Task to carry out → Would you transcribe the line that holds "All of this", plus every line beneath it through the end of the data, exactly and with nothing added?

Dataset content →
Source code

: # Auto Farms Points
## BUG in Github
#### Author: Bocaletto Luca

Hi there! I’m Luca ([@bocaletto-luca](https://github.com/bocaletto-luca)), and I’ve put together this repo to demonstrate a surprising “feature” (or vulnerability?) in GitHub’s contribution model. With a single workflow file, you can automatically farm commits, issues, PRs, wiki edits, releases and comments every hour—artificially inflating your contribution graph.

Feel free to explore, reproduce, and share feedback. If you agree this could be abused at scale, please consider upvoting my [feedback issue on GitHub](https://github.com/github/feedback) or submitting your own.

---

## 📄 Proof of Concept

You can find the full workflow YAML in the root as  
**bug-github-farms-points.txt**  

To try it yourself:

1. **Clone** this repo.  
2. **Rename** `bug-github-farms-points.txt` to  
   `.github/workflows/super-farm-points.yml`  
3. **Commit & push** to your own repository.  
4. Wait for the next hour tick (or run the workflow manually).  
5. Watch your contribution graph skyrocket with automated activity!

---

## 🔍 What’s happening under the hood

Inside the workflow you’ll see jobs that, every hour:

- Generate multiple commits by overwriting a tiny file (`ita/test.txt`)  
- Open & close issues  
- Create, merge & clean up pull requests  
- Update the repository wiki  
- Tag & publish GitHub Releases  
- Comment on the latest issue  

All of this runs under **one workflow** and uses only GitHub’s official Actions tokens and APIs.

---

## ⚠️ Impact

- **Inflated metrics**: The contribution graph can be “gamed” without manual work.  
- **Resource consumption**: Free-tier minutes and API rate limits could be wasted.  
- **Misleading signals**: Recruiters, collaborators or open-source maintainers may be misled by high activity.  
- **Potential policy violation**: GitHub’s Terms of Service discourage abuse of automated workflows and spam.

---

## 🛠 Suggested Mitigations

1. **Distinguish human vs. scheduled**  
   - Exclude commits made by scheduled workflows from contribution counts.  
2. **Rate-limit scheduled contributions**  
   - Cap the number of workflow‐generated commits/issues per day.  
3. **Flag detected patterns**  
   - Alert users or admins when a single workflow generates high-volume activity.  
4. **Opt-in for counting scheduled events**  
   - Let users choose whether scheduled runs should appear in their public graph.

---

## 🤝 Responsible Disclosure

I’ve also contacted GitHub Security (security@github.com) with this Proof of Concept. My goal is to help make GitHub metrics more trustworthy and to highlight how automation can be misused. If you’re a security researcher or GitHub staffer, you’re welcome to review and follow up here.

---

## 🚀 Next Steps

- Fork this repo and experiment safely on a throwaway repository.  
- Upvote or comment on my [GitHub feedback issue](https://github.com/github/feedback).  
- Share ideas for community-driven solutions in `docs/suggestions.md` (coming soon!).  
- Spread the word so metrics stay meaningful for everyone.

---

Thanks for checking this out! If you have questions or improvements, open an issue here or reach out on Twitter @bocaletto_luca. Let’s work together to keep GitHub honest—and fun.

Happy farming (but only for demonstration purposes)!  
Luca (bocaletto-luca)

Final answer →
All of this runs under **one workflow** and uses only GitHub’s official Actions tokens and APIs.

---

## ⚠️ Impact

- **Inflated metrics**: The contribution graph can be “gamed” without manual work.  
- **Resource consumption**: Free-tier minutes and API rate limits could be wasted.  
- **Misleading signals**: Recruiters, collaborators or open-source maintainers may be misled by high activity.  
- **Potential policy violation**: GitHub’s Terms of Service discourage abuse of automated workflows and spam.

---

## 🛠 Suggested Mitigations

1. **Distinguish human vs. scheduled**  
   - Exclude commits made by scheduled workflows from contribution counts.  
2. **Rate-limit scheduled contributions**  
   - Cap the number of workflow‐generated commits/issues per day.  
3. **Flag detected patterns**  
   - Alert users or admins when a single workflow generates high-volume activity.  
4. **Opt-in for counting scheduled events**  
   - Let users choose whether scheduled runs should appear in their public graph.

---

## 🤝 Responsible Disclosure

I’ve also contacted GitHub Security (security@github.com) with this Proof of Concept. My goal is to help make GitHub metrics more trustworthy and to highlight how automation can be misused. If you’re a security researcher or GitHub staffer, you’re welcome to review and follow up here.

---

## 🚀 Next Steps

- Fork this repo and experiment safely on a throwaway repository.  
- Upvote or comment on my [GitHub feedback issue](https://github.com/github/feedback).  
- Share ideas for community-driven solutions in `docs/suggestions.md` (coming soon!).  
- Spread the word so metrics stay meaningful for everyone.

---

Thanks for checking this out! If you have questions or improvements, open an issue here or reach out on Twitter @bocaletto_luca. Let’s work together to keep GitHub honest—and fun.

Happy farming (but only for demonstration purposes)!  
Luca (bocaletto-luca)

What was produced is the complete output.